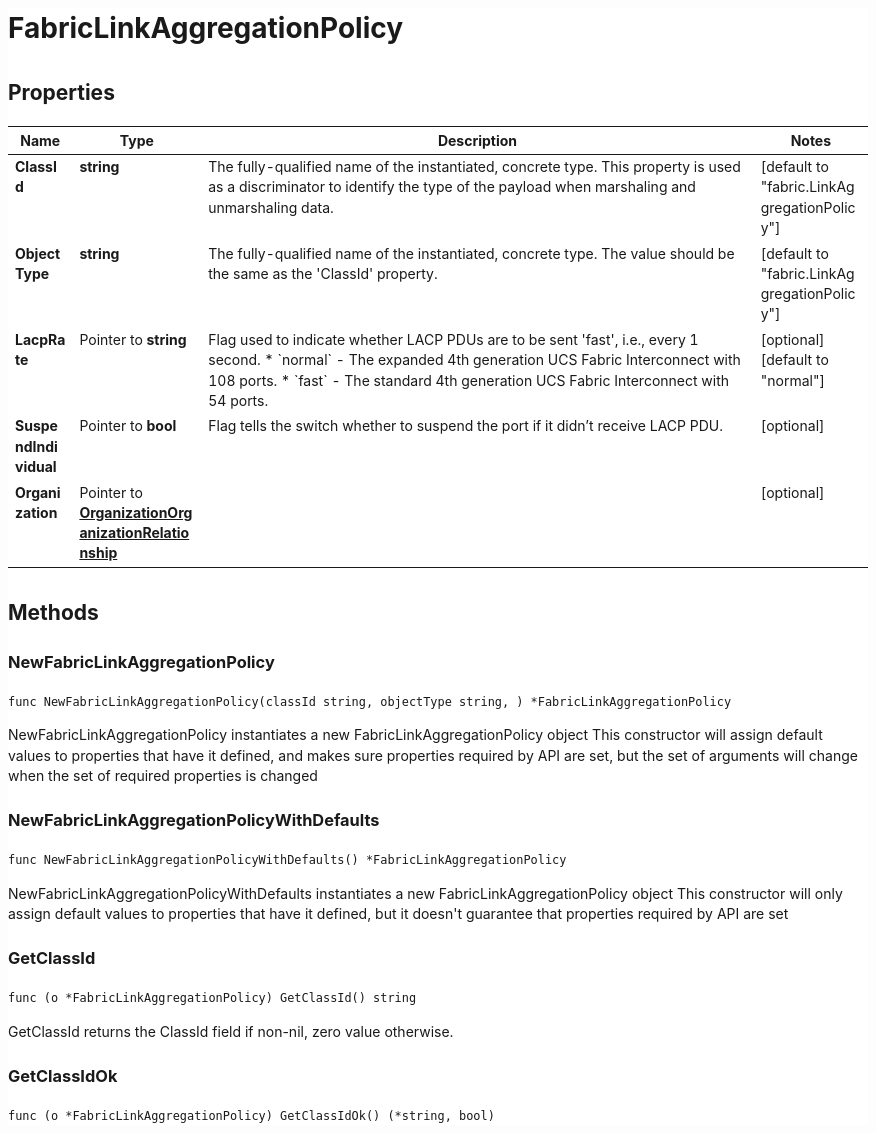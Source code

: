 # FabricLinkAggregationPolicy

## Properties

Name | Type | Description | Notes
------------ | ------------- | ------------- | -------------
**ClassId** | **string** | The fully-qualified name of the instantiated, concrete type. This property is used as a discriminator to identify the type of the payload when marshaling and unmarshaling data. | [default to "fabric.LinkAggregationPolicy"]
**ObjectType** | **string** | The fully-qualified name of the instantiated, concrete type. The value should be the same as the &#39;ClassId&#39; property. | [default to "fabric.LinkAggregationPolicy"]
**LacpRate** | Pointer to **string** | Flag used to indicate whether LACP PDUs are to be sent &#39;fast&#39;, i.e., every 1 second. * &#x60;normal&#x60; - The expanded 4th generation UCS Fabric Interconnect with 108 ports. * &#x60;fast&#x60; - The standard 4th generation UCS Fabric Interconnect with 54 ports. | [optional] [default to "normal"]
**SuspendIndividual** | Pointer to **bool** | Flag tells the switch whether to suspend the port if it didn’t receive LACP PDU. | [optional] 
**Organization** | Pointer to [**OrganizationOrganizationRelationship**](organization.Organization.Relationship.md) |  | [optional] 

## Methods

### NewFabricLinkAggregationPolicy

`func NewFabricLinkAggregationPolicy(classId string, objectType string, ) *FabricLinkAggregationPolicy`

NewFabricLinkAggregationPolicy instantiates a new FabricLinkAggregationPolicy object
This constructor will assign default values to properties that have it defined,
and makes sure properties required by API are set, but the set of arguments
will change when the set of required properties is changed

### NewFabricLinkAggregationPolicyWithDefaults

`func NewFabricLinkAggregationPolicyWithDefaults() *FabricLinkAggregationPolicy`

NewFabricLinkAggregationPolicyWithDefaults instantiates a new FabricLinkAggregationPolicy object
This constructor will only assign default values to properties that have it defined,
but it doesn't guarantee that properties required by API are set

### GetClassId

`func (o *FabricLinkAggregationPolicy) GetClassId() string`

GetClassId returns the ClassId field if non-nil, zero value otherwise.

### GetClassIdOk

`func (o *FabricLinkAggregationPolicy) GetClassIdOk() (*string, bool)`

● ● ● ● ● ● ●

Work to be completed → In the answer, repeat exactly the lines from the top of the entries above through the line with "will change when", and leave pictures out of it.

Written response →
Source code

: # FabricLinkAggregationPolicy

## Properties

Name | Type | Description | Notes
------------ | ------------- | ------------- | -------------
**ClassId** | **string** | The fully-qualified name of the instantiated, concrete type. This property is used as a discriminator to identify the type of the payload when marshaling and unmarshaling data. | [default to "fabric.LinkAggregationPolicy"]
**ObjectType** | **string** | The fully-qualified name of the instantiated, concrete type. The value should be the same as the &#39;ClassId&#39; property. | [default to "fabric.LinkAggregationPolicy"]
**LacpRate** | Pointer to **string** | Flag used to indicate whether LACP PDUs are to be sent &#39;fast&#39;, i.e., every 1 second. * &#x60;normal&#x60; - The expanded 4th generation UCS Fabric Interconnect with 108 ports. * &#x60;fast&#x60; - The standard 4th generation UCS Fabric Interconnect with 54 ports. | [optional] [default to "normal"]
**SuspendIndividual** | Pointer to **bool** | Flag tells the switch whether to suspend the port if it didn’t receive LACP PDU. | [optional] 
**Organization** | Pointer to [**OrganizationOrganizationRelationship**](organization.Organization.Relationship.md) |  | [optional] 

## Methods

### NewFabricLinkAggregationPolicy

`func NewFabricLinkAggregationPolicy(classId string, objectType string, ) *FabricLinkAggregationPolicy`

NewFabricLinkAggregationPolicy instantiates a new FabricLinkAggregationPolicy object
This constructor will assign default values to properties that have it defined,
and makes sure properties required by API are set, but the set of arguments
will change when the set of required properties is changed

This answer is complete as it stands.